Page 39 of Eldritch (The Eating Woods #2)
CHAPTER TWENTY-FIVE
ZEVANDER
Present day …
A feeling of dread palmed the back of Zevander’s neck, bringing him to a halt on route to the village.
He looked back in the direction of the hovel that had shrunk too far in the distance to see.
Maevyth?
Instinct gnawed at him to return to her, as the final moments just before he’d left flickered through his head, and the worry he’d seen in her eyes lingered in his mind like a sliver. Perhaps an omen, if he were more astute.
He glanced back toward the winding, uneven path ahead that was scarcely discernable beneath the freshly fallen snow, which stretched toward the dark silhouette of Foxglove in the distance. “Fuck.”
That kernel of unease expanded in his chest, hardening into a cold realization that something was wrong.
Very wrong.
Abandoning his journey, he turned back for the hovel, trudging over his own tracks in the snow.
“ Mor samanet .”
The same voice he’d heard the day before in the woods reached him, and Zevander scanned his surroundings—the steeply sloping hills that met the remnants of a decayed wooden fence at either side of the road.
Twisted, skeletal limbs of barren trees loomed over the ever-present fog that lingered across the path, but there was no sign of anyone.
No movement.
He kept on toward the cottage, passing a long-abandoned watermill and its visibly rotting footbridge, and again his senses flared. He reached for the sword at his back as he caught a scent on the wind. Oiled leather. A faint whiff of smoke and ash.
A glint of gold from his periphery alerted him to movement, and Zevander spun, unsheathing his blade, just missing the deadly lash of his attacker’s sword that whizzed past his head.
Donned in a hood and mask that obscured their face, they lunged again, and Zevander threw himself sideways to avoid a jab to his guts. Zevander parried with a clang, mentally noting the stance and skill of his opponent. The precision of each movement. A trained killer, no doubt.
They circled each other like mirror images, swords at the ready. The spectral figure pivoted, and their blades clashed, steel against steel, sparks flying as both of them attacked with a series of well-timed strikes.
Zevander could’ve easily believed his opponent had studied his own movements, the way he almost seemed to anticipate them.
The scorpion at his back shifted and skittered across his skin, begging to be cut loose, but Zevander tamped it down, had intended to save whatever blood magic he had left in the event he encountered more of those spider mutations.
A plan he began to reconsider as he stared back at his enemy, searching for a weakness.
Zevander deflected another cunning strike and countered with a jab toward his opponent’s chest, but the stranger managed to side-step in time.
Like fighting his own damned shadow.
“Who are you?” Zevander snarled before lunging forward again. His blade was met with a rattling clang of opposing steel.
The stranger riposted, aiming for his midsection that time, and Zevander lowered his sword in time to block the deadly strike.
He sent a powerful blow to his enemy’s chest, throwing him backward. It was just enough for Zevander to press him back against the nearby tree, pinning him to the trunk of it with his sword at the stranger’s throat.
“Who are you!” When he tore away his opponent’s mask, Zevander’s breath hitched, the grip of his sword loosening with shock.
Blond curls of hair. Blue eyes. The scar at the corner of his mouth.
Theron?
A casket of memories cracked open inside Zevander’s head, in a cacophony of voices that spoke all at once.
No. It couldn’t be. His head swam in memories he’d long locked away. Memories he didn’t dare ponder in the face of a threat.
“Good to see you again, old friend.” The smile on Theron’s face, cruel and mirthless, didn’t match the last image of the young man Zevander remembered. “Centuries haven’t changed you much, have they? Perhaps all those grapes and wine you were fed by high-blooded noblewomen.”
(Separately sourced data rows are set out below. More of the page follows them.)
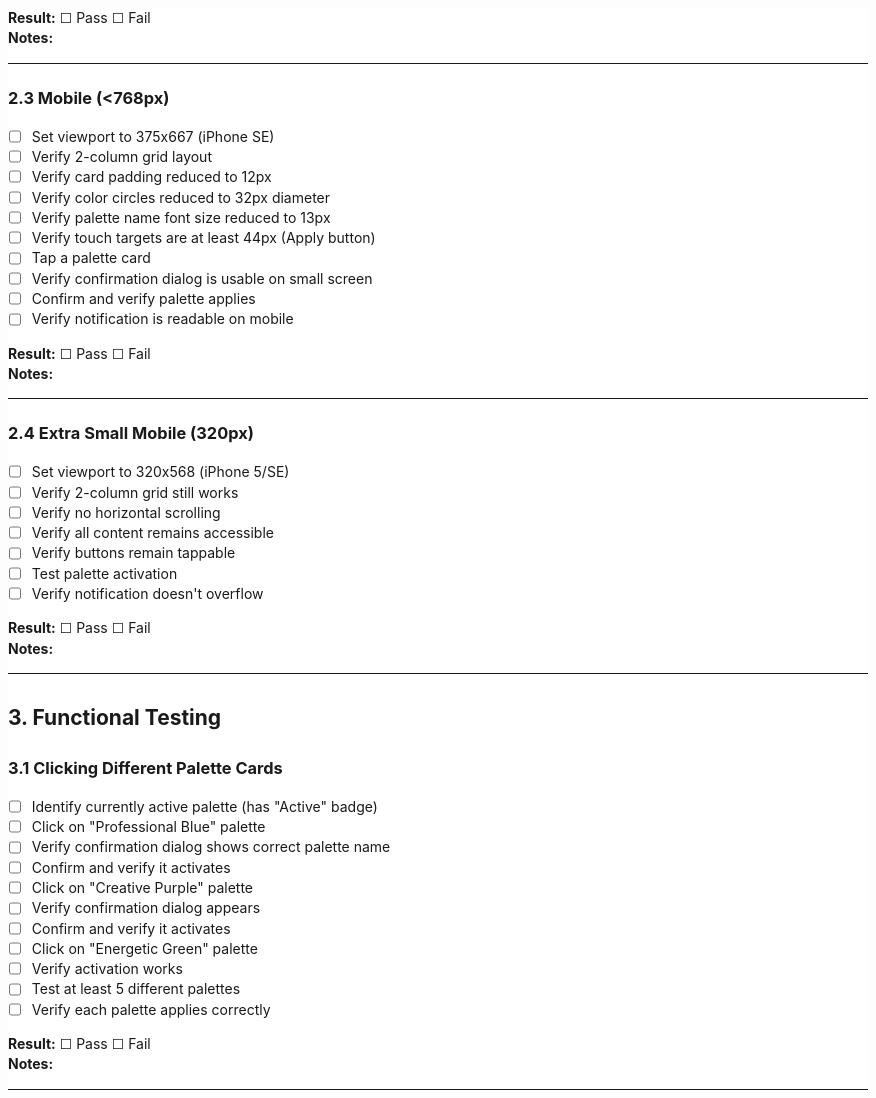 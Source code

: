 **Result:** ☐ Pass ☐ Fail  
**Notes:**

---

### 2.3 Mobile (<768px)
- [ ] Set viewport to 375x667 (iPhone SE)
- [ ] Verify 2-column grid layout
- [ ] Verify card padding reduced to 12px
- [ ] Verify color circles reduced to 32px diameter
- [ ] Verify palette name font size reduced to 13px
- [ ] Verify touch targets are at least 44px (Apply button)
- [ ] Tap a palette card
- [ ] Verify confirmation dialog is usable on small screen
- [ ] Confirm and verify palette applies
- [ ] Verify notification is readable on mobile

**Result:** ☐ Pass ☐ Fail  
**Notes:**

---

### 2.4 Extra Small Mobile (320px)
- [ ] Set viewport to 320x568 (iPhone 5/SE)
- [ ] Verify 2-column grid still works
- [ ] Verify no horizontal scrolling
- [ ] Verify all content remains accessible
- [ ] Verify buttons remain tappable
- [ ] Test palette activation
- [ ] Verify notification doesn't overflow

**Result:** ☐ Pass ☐ Fail  
**Notes:**

---

## 3. Functional Testing

### 3.1 Clicking Different Palette Cards
- [ ] Identify currently active palette (has "Active" badge)
- [ ] Click on "Professional Blue" palette
- [ ] Verify confirmation dialog shows correct palette name
- [ ] Confirm and verify it activates
- [ ] Click on "Creative Purple" palette
- [ ] Verify confirmation dialog appears
- [ ] Confirm and verify it activates
- [ ] Click on "Energetic Green" palette
- [ ] Verify activation works
- [ ] Test at least 5 different palettes
- [ ] Verify each palette applies correctly

**Result:** ☐ Pass ☐ Fail  
**Notes:**

--- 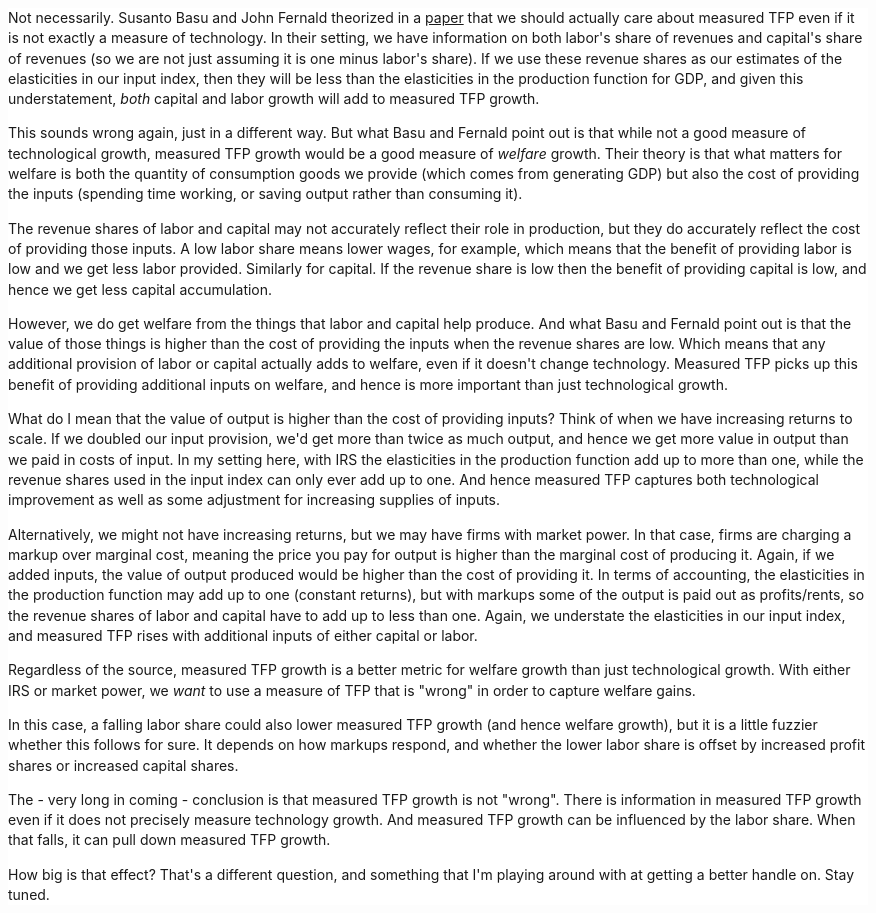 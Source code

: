 Not necessarily. Susanto Basu and John Fernald theorized in a [paper](https://ideas.repec.org/a/eee/eecrev/v46y2002i6p963-991.html) that we should actually care about measured TFP even if it is not exactly a measure of technology. In their setting, we have information on both labor's share of revenues and capital's share of revenues (so we are not just assuming it is one minus labor's share). If we use these revenue shares as our estimates of the elasticities in our input index, then they will be less than the elasticities in the production function for GDP, and given this understatement, *both* capital and labor growth will add to measured TFP growth.

This sounds wrong again, just in a different way. But what Basu and Fernald point out is that while not a good measure of technological growth, measured TFP growth would be a good measure of *welfare* growth. Their theory is that what matters for welfare is both the quantity of consumption goods we provide (which comes from generating GDP) but also the cost of providing the inputs (spending time working, or saving output rather than consuming it).

The revenue shares of labor and capital may not accurately reflect their role in production, but they do accurately reflect the cost of providing those inputs. A low labor share means lower wages, for example, which means that the benefit of providing labor is low and we get less labor provided. Similarly for capital. If the revenue share is low then the benefit of providing capital is low, and hence we get less capital accumulation.

However, we do get welfare from the things that labor and capital help produce. And what Basu and Fernald point out is that the value of those things is higher than the cost of providing the inputs when the revenue shares are low. Which means that any additional provision of labor or capital actually adds to welfare, even if it doesn't change technology. Measured TFP picks up this benefit of providing additional inputs on welfare, and hence is more important than just technological growth.

What do I mean that the value of output is higher than the cost of providing inputs? Think of when we have increasing returns to scale. If we doubled our input provision, we'd get more than twice as much output, and hence we get more value in output than we paid in costs of input. In my setting here, with IRS the elasticities in the production function add up to more than one, while the revenue shares used in the input index can only ever add up to one. And hence measured TFP captures both technological improvement as well as some adjustment for increasing supplies of inputs.

Alternatively, we might not have increasing returns, but we may have firms with market power. In that case, firms are charging a markup over marginal cost, meaning the price you pay for output is higher than the marginal cost of producing it. Again, if we added inputs, the value of output produced would be higher than the cost of providing it. In terms of accounting, the elasticities in the production function may add up to one (constant returns), but with markups some of the output is paid out as profits/rents, so the revenue shares of labor and capital have to add up to less than one. Again, we understate the elasticities in our input index, and measured TFP rises with additional inputs of either capital or labor.

Regardless of the source, measured TFP growth is a better metric for welfare growth than just technological growth. With either IRS or market power, we *want* to use a measure of TFP that is "wrong" in order to capture welfare gains.

In this case, a falling labor share could also lower measured TFP growth (and hence welfare growth), but it is a little fuzzier whether this follows for sure. It depends on how markups respond, and whether the lower labor share is offset by increased profit shares or increased capital shares.

The - very long in coming - conclusion is that measured TFP growth is not "wrong". There is information in measured TFP growth even if it does not precisely measure technology growth. And measured TFP growth can be influenced by the labor share. When that falls, it can pull down measured TFP growth.

How big is that effect? That's a different question, and something that I'm playing around with at getting a better handle on. Stay tuned.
His muscles hardened again, jaw tight. “You’re a long way from Solassios,” he gritted. “What do you want?”
“It isn’t what I want. It’s what she wants. It’s always been about what she wants.”
“Loyce?”
His lips twisted as if the sound of her name was as equally revolting to him. “Who else would’ve sent me to the damned mortal lands?”
“It’s a shame she sent you to your demise.”
“It’s a shame you underestimate me.” Like a whisper, he vanished, and Zevander’s blade bit into the bark of the old tree.
An unnerving cold palmed the back of his neck.
“ Mor samanet ,” the voice whispered again.
Zevander swung out with his blade, spinning around to find nothing there.